• PROVIDED INFORMATION:
__________
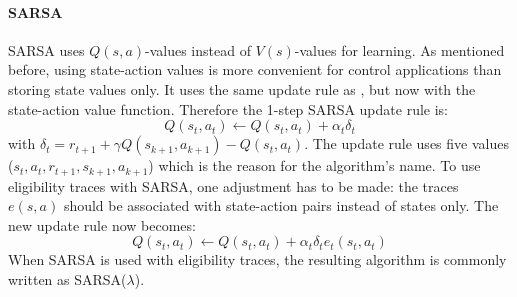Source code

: \documentclass[a4paper,11pt]{mscLiterature}
\begin{document}
		\paragraph{SARSA}
		SARSA \cite{RummeryNiranjan:94} uses $Q(s,a)$-values instead of $V(s)$-values for learning. As mentioned before, using state-action values is more convenient for control applications than storing state values only. It uses the same update rule as , but now with the state-action value function. Therefore the 1-step SARSA update rule is:
		\begin{equation}\label{eqn:SARSAbasic}
				Q(s_t,a_t) \leftarrow Q(s_t,a_t) + \alpha_t \delta_t
		\end{equation}
		with $\delta_t =  r_{t+1} + \gamma Q(s_{k+1},a_{k+1}) - Q(s_t,a_t)$. The update rule uses five values ($s_t,a_t,r_{t+1},s_{k+1},a_{k+1}$) which is the reason for the algorithm's name. To use eligibility traces with SARSA, one adjustment has to be made: the traces $e(s,a)$ should be associated with state-action pairs instead of states only. The new update rule now becomes:
		\begin{equation}\label{eqn:SARSAeligibilityTraces}
				Q(s_t,a_t) \leftarrow Q(s_t,a_t) + \alpha_t \delta_t e_t(s_t,a_t)
		\end{equation}
		When SARSA is used with eligibility traces, the resulting algorithm is commonly written as SARSA($\lambda$).
\end{document}
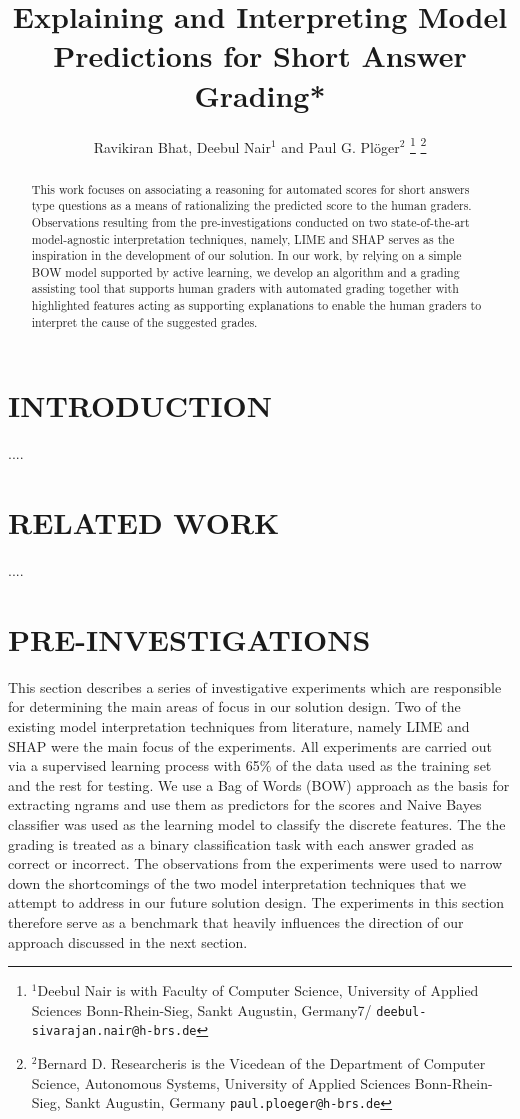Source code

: \documentclass[letterpaper, 10 pt, conference]{ieeeconf}  %
\title{\LARGE \bf
Explaining and Interpreting Model Predictions for Short Answer Grading*
}
\author{Ravikiran Bhat, Deebul Nair$^{1}$ and Paul G. Pl{\"o}ger$^{2}$%
\thanks{$^{1}$Deebul Nair is with Faculty of Computer Science,
        University of Applied Sciences Bonn-Rhein-Sieg, Sankt Augustin, Germany7/
        {\tt\small deebul-sivarajan.nair@h-brs.de}}%
\thanks{$^{2}$Bernard D. Researcheris is the Vicedean of the Department of Computer Science, Autonomous Systems, University of Applied Sciences Bonn-Rhein-Sieg, Sankt Augustin, Germany
        {\tt\small paul.ploeger@h-brs.de}}%
}
\begin{document}
\maketitle
\thispagestyle{empty}
\pagestyle{empty}


\begin{abstract}

This work focuses on associating a reasoning for automated scores for short answers type questions as a means of rationalizing the predicted score to the human graders. Observations resulting from the pre-investigations conducted on two state-of-the-art model-agnostic interpretation techniques, namely, LIME and SHAP serves as the inspiration in the development of our solution. In our work, by relying on a simple BOW model supported by active learning, we develop an algorithm and a grading assisting tool that supports human graders with automated grading together with highlighted features acting as supporting explanations to enable the human graders to interpret the cause of the suggested grades. 

\end{abstract}


\section{INTRODUCTION}

....

\section{RELATED WORK}
....

\section{PRE-INVESTIGATIONS}

This section describes a series of investigative experiments which are responsible for determining the main areas of focus in our solution design. Two of the existing model interpretation techniques from literature, namely LIME and SHAP were the main focus of the experiments. All experiments are carried out via a supervised learning process with 65\% of the data used as the training set and the rest for testing. We use a Bag of Words (BOW) approach as the basis for extracting ngrams and use them as predictors for the scores and Naive Bayes classifier was used as the learning model to classify the discrete features. The the grading is treated as a binary classification task with each answer graded as correct or incorrect. The observations from the experiments were used to narrow down the shortcomings of the two model interpretation techniques that we attempt to address in our future solution design. The experiments in this section therefore serve as a benchmark that heavily influences the direction of our approach discussed in the next section.
\end{document}
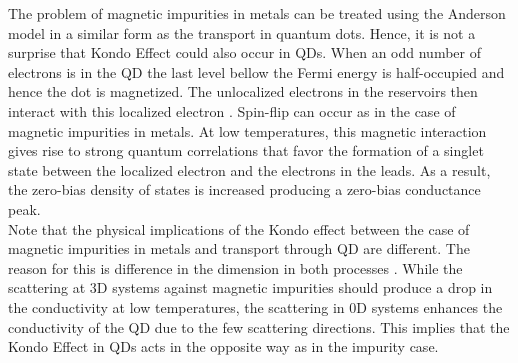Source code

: The problem of magnetic impurities in metals can be treated using the Anderson model in a similar form as the transport
 in quantum dots. Hence, it is not a surprise that Kondo Effect could also occur in QDs. When an odd number of electrons is in the QD the last level bellow the Fermi energy is half-occupied and hence the dot is magnetized. The unlocalized electrons in the reservoirs then interact with this localized electron . Spin-flip can occur as in the case of  magnetic impurities in metals. At low temperatures, this magnetic  interaction gives rise to strong quantum correlations that favor the formation of a singlet state between the localized electron and the electrons in the leads. As a result, the zero-bias density of states is increased producing a zero-bias conductance peak. \\

Note that the physical implications of the Kondo effect  between the case of magnetic impurities in metals and transport through QD are different. The reason for this is difference in the dimension in both processes . While the scattering at 3D systems against magnetic impurities should produce a drop in the conductivity at low temperatures, the scattering in 0D systems enhances the conductivity of the QD due to the few scattering directions. This implies that the Kondo Effect in QDs acts in the opposite way as in the impurity case.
__________
• WHAT IS EXPECTED: Please copy each line of the material that contains the word "Effect".

• EXERCISE OUTPUT:
 in quantum dots. Hence, it is not a surprise that Kondo Effect could also occur in QDs. When an odd number of electrons is in the QD the last level bellow the Fermi energy is half-occupied and hence the dot is magnetized. The unlocalized electrons in the reservoirs then interact with this localized electron . Spin-flip can occur as in the case of  magnetic impurities in metals. At low temperatures, this magnetic  interaction gives rise to strong quantum correlations that favor the formation of a singlet state between the localized electron and the electrons in the leads. As a result, the zero-bias density of states is increased producing a zero-bias conductance peak. \\
Note that the physical implications of the Kondo effect  between the case of magnetic impurities in metals and transport through QD are different. The reason for this is difference in the dimension in both processes . While the scattering at 3D systems against magnetic impurities should produce a drop in the conductivity at low temperatures, the scattering in 0D systems enhances the conductivity of the QD due to the few scattering directions. This implies that the Kondo Effect in QDs acts in the opposite way as in the impurity case.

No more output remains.